## EXERCISE BRIEF
Retype, word for word, every line of the records below starting at the one that contains "the report. Foreground" and ending at the one that contains "cutoff date will be commited."; include both of those lines and nothing more.

(Extracted data entries)
● ● ● ● ● ● ●
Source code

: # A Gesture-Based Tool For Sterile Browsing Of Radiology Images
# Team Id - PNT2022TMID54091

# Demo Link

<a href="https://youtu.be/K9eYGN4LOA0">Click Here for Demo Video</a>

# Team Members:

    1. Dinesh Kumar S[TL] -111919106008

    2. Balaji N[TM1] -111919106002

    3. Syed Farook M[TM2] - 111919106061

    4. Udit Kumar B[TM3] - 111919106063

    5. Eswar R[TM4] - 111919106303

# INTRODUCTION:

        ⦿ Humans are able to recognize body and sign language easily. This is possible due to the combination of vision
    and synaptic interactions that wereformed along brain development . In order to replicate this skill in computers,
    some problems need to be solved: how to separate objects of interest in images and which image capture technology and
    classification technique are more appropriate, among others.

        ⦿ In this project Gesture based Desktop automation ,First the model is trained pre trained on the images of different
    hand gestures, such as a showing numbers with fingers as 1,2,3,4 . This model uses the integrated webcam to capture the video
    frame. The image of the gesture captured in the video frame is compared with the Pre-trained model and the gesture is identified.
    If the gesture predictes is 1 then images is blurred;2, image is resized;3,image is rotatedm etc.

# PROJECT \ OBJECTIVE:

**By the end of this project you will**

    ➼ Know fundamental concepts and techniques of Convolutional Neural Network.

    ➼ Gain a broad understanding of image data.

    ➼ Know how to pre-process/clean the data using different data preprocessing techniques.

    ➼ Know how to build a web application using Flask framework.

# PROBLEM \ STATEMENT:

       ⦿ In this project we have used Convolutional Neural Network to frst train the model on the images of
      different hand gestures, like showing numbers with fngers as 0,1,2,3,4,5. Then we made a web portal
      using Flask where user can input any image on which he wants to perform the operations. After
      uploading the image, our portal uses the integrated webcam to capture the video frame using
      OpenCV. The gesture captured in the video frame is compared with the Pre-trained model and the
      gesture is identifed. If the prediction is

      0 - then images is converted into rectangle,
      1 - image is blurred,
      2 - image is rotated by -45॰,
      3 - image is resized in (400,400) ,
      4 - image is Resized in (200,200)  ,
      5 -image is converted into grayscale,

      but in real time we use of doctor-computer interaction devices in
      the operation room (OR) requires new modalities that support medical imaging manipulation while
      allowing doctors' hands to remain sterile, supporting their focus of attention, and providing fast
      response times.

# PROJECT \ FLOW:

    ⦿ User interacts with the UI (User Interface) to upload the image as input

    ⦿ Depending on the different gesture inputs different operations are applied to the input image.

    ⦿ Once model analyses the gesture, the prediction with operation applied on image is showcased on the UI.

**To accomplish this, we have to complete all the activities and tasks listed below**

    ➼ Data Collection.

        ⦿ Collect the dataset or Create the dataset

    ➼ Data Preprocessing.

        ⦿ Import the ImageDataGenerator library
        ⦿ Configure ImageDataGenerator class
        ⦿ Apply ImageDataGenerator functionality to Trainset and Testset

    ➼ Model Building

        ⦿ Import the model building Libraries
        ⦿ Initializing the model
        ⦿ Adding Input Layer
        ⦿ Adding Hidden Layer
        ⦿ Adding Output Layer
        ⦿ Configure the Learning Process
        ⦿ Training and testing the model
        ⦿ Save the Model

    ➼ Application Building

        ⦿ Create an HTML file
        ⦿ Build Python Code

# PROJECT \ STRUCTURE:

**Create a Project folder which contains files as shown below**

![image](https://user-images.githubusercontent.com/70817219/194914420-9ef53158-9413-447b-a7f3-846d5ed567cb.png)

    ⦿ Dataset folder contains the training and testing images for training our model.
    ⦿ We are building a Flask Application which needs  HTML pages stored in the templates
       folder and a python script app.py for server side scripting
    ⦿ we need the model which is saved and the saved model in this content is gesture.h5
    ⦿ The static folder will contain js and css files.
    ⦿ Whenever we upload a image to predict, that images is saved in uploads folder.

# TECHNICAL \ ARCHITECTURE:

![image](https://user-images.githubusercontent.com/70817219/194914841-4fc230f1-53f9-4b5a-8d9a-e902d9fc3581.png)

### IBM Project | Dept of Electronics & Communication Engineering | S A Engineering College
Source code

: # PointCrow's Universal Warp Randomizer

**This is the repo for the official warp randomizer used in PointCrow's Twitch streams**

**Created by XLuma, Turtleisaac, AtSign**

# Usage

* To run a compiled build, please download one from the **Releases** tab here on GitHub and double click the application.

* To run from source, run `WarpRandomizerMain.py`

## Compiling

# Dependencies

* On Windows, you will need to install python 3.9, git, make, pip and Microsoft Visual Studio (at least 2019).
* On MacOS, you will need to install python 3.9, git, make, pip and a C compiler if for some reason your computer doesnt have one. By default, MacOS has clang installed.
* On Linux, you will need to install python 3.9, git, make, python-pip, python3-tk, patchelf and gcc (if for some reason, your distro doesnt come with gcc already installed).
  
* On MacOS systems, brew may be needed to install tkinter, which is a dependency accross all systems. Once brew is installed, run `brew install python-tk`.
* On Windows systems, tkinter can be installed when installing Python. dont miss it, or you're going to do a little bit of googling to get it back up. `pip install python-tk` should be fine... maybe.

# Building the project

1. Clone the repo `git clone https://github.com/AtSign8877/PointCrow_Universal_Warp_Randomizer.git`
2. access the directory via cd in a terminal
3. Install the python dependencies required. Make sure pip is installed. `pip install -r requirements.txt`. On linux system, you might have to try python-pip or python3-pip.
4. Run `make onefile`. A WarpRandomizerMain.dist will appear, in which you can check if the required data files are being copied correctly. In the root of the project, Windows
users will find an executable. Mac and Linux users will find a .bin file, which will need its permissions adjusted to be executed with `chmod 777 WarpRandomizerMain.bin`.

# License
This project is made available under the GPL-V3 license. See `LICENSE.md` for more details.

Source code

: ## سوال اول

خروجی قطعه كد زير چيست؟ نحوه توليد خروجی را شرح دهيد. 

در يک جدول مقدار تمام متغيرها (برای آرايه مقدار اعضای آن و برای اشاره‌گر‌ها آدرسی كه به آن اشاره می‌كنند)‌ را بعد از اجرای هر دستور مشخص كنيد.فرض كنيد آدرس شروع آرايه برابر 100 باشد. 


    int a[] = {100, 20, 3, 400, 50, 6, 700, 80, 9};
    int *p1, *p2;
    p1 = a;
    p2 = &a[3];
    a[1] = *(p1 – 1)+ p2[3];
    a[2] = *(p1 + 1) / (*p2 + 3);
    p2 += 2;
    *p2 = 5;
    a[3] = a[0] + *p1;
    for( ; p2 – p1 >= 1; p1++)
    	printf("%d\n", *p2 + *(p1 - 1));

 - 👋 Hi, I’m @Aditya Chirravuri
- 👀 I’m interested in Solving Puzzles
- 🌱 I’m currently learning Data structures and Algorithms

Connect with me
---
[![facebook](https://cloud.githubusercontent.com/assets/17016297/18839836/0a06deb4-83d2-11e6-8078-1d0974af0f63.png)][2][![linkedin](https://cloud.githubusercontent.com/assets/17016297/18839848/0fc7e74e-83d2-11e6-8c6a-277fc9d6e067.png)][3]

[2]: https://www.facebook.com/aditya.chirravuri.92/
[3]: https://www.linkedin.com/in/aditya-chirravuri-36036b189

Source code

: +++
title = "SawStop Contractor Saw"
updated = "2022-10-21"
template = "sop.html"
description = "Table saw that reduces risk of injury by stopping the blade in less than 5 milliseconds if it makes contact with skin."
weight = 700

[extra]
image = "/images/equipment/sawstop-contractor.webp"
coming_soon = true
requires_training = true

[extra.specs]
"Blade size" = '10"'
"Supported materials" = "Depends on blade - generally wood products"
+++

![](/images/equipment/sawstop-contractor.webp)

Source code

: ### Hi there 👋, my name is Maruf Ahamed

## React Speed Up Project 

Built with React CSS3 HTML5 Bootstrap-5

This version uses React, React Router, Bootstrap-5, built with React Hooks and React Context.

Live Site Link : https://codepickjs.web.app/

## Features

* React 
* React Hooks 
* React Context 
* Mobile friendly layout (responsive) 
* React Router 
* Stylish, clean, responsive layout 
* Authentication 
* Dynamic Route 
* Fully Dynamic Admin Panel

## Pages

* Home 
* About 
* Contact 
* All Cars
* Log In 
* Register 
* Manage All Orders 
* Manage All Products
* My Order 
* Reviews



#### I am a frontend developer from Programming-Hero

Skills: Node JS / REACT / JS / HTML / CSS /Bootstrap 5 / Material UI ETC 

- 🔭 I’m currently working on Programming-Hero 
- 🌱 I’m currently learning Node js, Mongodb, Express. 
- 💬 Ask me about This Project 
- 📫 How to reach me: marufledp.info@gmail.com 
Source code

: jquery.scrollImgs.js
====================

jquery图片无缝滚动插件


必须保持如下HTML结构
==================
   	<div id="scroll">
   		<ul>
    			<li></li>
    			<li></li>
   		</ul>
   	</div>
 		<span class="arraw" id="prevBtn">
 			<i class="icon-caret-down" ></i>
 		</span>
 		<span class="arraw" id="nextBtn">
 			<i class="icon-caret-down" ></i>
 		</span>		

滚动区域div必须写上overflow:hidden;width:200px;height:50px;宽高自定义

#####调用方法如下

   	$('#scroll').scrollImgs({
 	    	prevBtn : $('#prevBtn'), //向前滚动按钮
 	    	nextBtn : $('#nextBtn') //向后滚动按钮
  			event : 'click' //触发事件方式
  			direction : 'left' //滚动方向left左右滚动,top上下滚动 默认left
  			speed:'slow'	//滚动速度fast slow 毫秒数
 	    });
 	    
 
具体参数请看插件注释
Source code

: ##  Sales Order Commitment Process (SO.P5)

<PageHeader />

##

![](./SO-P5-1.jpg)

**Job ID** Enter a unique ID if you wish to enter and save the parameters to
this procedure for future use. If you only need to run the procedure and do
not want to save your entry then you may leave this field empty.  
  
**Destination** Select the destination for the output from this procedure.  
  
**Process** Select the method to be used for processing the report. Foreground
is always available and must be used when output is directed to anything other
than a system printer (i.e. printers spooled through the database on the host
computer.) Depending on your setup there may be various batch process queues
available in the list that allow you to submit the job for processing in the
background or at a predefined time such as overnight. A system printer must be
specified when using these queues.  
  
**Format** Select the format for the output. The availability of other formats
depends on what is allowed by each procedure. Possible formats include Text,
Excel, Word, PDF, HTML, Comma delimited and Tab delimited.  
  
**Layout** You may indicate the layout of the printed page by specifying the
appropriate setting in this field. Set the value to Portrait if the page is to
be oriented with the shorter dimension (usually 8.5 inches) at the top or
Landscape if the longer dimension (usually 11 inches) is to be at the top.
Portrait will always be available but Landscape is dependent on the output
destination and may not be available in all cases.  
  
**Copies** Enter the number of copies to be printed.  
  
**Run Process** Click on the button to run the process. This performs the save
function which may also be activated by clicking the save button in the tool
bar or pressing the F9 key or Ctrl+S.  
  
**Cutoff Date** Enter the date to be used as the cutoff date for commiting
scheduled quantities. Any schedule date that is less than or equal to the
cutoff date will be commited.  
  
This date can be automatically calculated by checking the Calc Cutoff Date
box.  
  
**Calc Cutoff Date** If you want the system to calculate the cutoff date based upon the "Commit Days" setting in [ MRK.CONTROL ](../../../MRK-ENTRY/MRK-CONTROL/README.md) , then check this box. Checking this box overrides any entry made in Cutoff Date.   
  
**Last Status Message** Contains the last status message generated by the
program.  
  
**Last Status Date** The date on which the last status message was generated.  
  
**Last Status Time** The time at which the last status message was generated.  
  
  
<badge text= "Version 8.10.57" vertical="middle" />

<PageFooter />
● ● ● ● ● ● ●
## ANSWER TO THE PROBLEM
**Process** Select the method to be used for processing the report. Foreground
is always available and must be used when output is directed to anything other
than a system printer (i.e. printers spooled through the database on the host
computer.) Depending on your setup there may be various batch process queues
available in the list that allow you to submit the job for processing in the
background or at a predefined time such as overnight. A system printer must be
specified when using these queues.  
  
**Format** Select the format for the output. The availability of other formats
depends on what is allowed by each procedure. Possible formats include Text,
Excel, Word, PDF, HTML, Comma delimited and Tab delimited.  
  
**Layout** You may indicate the layout of the printed page by specifying the
appropriate setting in this field. Set the value to Portrait if the page is to
be oriented with the shorter dimension (usually 8.5 inches) at the top or
Landscape if the longer dimension (usually 11 inches) is to be at the top.
Portrait will always be available but Landscape is dependent on the output
destination and may not be available in all cases.  
  
**Copies** Enter the number of copies to be printed.  
  
**Run Process** Click on the button to run the process. This performs the save
function which may also be activated by clicking the save button in the tool
bar or pressing the F9 key or Ctrl+S.  
  
**Cutoff Date** Enter the date to be used as the cutoff date for commiting
scheduled quantities. Any schedule date that is less than or equal to the
cutoff date will be commited.  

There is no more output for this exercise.